[Dataset records]
____

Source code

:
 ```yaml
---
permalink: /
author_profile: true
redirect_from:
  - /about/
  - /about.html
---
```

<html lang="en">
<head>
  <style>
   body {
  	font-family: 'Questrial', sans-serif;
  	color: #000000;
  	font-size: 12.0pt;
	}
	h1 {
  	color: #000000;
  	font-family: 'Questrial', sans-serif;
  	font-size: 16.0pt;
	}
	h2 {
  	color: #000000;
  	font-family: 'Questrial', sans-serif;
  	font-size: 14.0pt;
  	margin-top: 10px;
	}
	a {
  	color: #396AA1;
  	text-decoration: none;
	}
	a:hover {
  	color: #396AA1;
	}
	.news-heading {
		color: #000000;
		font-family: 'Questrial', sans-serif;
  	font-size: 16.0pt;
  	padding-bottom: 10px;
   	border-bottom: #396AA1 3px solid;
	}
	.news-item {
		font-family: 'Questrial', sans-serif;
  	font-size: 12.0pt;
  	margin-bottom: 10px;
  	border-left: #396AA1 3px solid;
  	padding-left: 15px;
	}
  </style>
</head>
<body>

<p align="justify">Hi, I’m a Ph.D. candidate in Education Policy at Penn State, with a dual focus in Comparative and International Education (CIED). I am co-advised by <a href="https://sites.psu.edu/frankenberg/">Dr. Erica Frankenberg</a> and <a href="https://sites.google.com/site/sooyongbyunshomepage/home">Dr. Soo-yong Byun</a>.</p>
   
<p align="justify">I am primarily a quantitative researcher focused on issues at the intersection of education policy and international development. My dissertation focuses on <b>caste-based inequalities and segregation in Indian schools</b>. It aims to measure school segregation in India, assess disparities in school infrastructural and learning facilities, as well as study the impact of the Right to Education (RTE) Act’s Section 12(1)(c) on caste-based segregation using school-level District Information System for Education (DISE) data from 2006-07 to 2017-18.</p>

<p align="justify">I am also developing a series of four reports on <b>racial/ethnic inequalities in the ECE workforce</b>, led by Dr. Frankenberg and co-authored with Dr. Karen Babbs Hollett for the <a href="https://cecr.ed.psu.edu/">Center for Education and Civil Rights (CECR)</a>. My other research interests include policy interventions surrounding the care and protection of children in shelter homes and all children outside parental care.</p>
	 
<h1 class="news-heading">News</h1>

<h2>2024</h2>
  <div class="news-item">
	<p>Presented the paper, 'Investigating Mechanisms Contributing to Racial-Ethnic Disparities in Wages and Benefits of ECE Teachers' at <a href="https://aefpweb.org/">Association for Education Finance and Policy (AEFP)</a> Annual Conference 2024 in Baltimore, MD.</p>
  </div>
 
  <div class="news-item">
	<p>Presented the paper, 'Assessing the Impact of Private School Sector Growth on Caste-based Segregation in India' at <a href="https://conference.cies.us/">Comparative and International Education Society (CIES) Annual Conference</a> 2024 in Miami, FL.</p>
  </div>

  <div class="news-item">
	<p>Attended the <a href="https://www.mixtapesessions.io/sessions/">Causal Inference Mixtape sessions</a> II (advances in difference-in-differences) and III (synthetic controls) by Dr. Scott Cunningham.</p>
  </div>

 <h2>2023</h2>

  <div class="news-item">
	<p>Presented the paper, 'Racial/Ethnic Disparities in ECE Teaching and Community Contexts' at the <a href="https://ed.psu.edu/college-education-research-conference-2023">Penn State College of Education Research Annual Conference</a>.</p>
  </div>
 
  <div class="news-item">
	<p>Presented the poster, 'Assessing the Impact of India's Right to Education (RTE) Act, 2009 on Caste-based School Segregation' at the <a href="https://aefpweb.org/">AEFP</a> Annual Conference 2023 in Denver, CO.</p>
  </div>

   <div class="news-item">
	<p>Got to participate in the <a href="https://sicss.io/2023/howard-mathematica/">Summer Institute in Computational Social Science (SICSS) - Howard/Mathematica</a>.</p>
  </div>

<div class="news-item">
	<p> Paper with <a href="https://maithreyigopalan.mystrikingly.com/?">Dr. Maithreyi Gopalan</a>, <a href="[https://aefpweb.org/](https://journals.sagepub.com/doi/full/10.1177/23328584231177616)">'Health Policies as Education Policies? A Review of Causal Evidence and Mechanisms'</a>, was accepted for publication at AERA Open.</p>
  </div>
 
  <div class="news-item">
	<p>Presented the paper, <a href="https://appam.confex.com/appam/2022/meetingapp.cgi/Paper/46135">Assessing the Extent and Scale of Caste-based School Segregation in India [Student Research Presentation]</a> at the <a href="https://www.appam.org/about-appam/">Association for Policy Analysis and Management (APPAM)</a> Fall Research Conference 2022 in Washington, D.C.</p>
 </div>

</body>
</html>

____

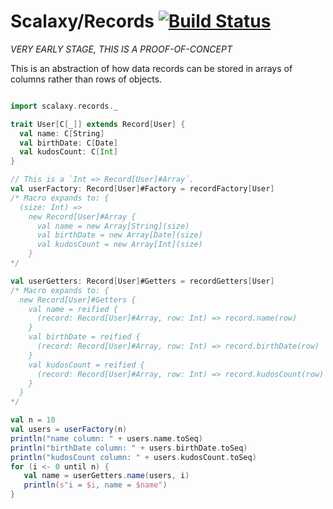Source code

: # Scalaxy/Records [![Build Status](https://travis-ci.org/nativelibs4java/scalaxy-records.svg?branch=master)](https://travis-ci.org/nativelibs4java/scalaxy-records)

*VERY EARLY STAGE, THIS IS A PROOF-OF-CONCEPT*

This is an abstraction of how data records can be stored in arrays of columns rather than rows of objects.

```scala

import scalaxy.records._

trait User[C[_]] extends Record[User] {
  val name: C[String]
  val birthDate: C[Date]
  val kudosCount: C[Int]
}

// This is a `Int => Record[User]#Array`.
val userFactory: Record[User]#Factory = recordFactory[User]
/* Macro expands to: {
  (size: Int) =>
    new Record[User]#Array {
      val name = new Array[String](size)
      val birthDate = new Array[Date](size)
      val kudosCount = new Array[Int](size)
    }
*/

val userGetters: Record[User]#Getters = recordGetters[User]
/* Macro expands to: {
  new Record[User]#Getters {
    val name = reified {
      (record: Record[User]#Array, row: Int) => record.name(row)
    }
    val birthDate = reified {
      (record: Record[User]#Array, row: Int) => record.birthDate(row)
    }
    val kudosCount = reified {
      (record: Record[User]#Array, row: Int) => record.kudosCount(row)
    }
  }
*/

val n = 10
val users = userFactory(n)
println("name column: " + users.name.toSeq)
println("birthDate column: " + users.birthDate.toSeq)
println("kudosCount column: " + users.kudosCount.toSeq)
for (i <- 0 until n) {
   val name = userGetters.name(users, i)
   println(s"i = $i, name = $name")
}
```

____

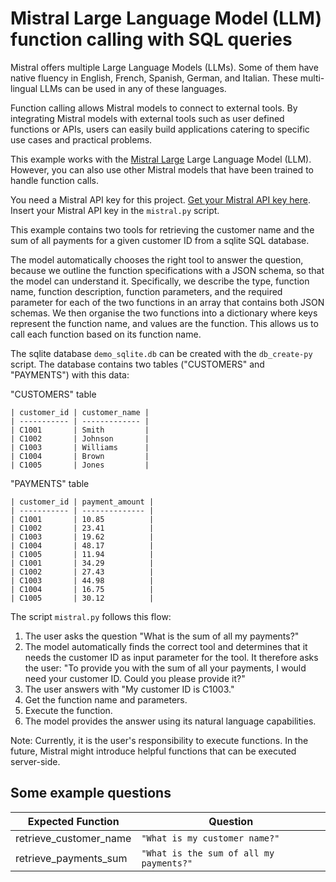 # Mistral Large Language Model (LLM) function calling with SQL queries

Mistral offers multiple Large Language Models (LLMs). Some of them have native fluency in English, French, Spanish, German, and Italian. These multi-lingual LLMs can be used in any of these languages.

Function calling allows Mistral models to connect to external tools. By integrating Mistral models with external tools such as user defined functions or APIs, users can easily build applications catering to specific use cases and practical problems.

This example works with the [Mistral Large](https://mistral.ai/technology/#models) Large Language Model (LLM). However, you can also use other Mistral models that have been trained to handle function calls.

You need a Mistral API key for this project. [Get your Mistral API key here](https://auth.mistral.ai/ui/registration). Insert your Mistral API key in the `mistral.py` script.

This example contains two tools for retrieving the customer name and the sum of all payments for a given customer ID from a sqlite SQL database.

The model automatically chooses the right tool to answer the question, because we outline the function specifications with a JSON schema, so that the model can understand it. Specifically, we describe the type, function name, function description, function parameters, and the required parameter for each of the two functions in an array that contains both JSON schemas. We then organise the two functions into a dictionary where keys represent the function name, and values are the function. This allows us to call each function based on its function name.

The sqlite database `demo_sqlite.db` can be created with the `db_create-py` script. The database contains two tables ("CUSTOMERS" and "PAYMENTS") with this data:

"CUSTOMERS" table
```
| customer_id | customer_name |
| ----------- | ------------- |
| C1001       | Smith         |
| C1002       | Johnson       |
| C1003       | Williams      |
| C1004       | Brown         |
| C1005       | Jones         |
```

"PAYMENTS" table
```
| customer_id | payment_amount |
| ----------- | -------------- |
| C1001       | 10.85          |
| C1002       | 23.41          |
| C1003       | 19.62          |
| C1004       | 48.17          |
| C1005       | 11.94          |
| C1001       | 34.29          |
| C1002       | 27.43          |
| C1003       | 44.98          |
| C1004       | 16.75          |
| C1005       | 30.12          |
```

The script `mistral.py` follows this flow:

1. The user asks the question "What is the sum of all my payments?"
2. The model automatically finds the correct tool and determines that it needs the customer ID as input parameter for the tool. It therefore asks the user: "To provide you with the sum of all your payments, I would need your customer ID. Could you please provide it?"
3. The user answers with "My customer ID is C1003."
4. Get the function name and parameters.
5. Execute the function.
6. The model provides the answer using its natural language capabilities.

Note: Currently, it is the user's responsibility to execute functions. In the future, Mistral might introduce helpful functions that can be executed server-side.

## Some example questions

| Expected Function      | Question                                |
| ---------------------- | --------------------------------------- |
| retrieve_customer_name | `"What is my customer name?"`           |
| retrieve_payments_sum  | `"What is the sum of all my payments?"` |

____

> _What needs to be done_
All lines in the records above with "birthDate" need to be found and copied.

> _Exercise solution_
  val birthDate: C[Date]
      val birthDate = new Array[Date](size)
    val birthDate = reified {
      (record: Record[User]#Array, row: Int) => record.birthDate(row)
println("birthDate column: " + users.birthDate.toSeq)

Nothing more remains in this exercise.